More US children are getting fatter

The number of obese children in the United States has more than doubled in the last 20 years, a government report released on Friday said.

    Around 20 million children are obese

    The Report on America's Children, by the National Institutes of Health, the Census Bureau and other agencies, shows the number of overweight children aged 6 to 18 has more than doubled since 1980.

    There are now an incredible 20 million obese children in America. 

    Edward Sondik, director of the National Centre for Health Statistics, said that the girth of America's children is a major concern.
    "In 1980, six percent of children aged 6 to 18 were overweight. For 2000, it is 15 percent.
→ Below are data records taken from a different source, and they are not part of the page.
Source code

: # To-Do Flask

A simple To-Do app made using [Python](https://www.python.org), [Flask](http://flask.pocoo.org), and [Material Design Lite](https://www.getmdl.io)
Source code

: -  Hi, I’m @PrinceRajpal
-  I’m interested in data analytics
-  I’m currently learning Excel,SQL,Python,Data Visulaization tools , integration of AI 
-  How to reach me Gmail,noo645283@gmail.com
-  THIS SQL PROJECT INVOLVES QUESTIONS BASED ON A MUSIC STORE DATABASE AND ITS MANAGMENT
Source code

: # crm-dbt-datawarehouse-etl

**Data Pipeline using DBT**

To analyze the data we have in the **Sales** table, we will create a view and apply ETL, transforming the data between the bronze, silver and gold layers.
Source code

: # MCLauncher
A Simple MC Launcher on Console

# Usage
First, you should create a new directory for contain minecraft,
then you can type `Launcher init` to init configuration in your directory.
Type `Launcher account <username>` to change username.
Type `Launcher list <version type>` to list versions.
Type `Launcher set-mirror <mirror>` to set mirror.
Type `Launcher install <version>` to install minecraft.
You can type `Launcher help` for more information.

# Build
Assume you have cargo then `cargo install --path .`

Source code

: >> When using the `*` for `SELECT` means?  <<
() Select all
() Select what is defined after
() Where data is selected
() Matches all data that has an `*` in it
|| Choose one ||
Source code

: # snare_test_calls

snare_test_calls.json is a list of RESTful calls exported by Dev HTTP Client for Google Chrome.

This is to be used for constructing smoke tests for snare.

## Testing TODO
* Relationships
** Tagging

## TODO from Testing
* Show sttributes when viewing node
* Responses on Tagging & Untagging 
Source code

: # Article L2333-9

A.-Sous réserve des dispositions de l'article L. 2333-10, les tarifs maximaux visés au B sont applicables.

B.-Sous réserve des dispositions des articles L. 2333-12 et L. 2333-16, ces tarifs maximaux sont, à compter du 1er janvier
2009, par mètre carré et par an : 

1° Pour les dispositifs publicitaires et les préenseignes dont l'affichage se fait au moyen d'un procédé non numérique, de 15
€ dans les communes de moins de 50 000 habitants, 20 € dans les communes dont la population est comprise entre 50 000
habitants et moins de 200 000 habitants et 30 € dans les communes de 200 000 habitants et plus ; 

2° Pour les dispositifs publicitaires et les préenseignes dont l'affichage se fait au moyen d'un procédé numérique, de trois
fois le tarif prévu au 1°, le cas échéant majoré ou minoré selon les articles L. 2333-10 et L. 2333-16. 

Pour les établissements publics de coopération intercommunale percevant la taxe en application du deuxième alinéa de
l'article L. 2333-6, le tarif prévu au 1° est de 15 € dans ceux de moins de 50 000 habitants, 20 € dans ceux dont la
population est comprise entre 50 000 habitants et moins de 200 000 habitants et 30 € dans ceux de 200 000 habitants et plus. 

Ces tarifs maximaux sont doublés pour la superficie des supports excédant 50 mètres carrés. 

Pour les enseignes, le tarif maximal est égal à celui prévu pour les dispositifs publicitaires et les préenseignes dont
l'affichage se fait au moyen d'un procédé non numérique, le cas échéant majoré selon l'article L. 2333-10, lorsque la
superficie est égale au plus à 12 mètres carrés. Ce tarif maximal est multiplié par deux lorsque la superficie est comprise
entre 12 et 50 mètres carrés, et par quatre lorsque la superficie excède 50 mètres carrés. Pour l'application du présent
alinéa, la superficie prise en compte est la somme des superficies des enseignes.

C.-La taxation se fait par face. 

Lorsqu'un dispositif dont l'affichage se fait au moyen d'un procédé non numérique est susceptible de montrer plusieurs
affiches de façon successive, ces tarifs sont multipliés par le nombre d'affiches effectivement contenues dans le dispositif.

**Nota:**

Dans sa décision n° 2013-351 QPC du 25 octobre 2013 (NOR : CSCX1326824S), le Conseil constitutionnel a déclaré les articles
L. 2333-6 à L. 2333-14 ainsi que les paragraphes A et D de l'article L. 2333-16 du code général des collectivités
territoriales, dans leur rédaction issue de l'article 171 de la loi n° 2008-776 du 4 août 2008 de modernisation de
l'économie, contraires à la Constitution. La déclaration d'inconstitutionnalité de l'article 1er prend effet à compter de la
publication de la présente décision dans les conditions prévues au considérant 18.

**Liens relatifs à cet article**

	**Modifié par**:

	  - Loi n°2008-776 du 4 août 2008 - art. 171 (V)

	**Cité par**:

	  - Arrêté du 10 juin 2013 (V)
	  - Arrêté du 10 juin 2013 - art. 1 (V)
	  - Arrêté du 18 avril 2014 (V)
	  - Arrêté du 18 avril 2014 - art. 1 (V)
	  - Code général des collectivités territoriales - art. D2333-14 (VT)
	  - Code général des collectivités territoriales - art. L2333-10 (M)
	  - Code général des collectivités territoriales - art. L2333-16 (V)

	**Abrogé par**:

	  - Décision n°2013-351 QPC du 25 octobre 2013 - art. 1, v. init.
That's two-and-a-half times what it was just 20 years ago,” he said.
    "Even more striking than that, if you look at the figures for black children, 22 percent of them are overweight. And among Mexican-American children, 25 percent are overweight."
    He added that doctors are now finding diabetes and heart disease in children, when 20 years ago those were only adult diseases.

    Poor diet

    Analysts say that the obesity epidemic among children has been caused by a combination of poor diet and a sedentary lifestyle. 

    However, it isn't all bad news about America's children

    Dr Duane Alexander, director of the National Institute of Child Health and Human Development, said the report also contradicts some strongly-held beliefs about the nation's kids.
    He said: "Half the American adults surveyed believe that teen pregnancy is getting worse. 
    "In fact, teen births have declined every year since 1991. For girls aged 15 to 19, the birthrate fell from 62.1 percent per 1,000 teens in 1991 to 43 per 1,000 in 2002. 
    "This is a statistic that is moving in the right direction."    

    Violent crime down

    He added that violent crime among teens is down, too.

    "Most people, about two-thirds, believe that crime is going up among America's children," he said. "But the picture painted by this report, based on actual data, paints the opposite picture." 
    The report says victims reported 17 violent crimes per 1,000 juveniles aged 12 to 17, or 413,000 juvenile crimes in total.

    "This is a 67 percent drop from the 1993 high and the lowest rate recorded since the national victimization survey began in 1973," the report reads. 
    Meanwhile, smoking and alcohol use is also down among most groups, the report finds.
    Among eighth-graders aged 13, 14.5 percent reported they smoked every day, about the same as 2001. Among 12th graders  17 percent did, a decline of two percent from last year.

    And from 2001 to 2002 the percentage of 10th- graders who reported binge drinking fell to 22 percent from 25 percent. But the proportion of 12th-graders, aged 17 and 18, stayed steady at 29 percent.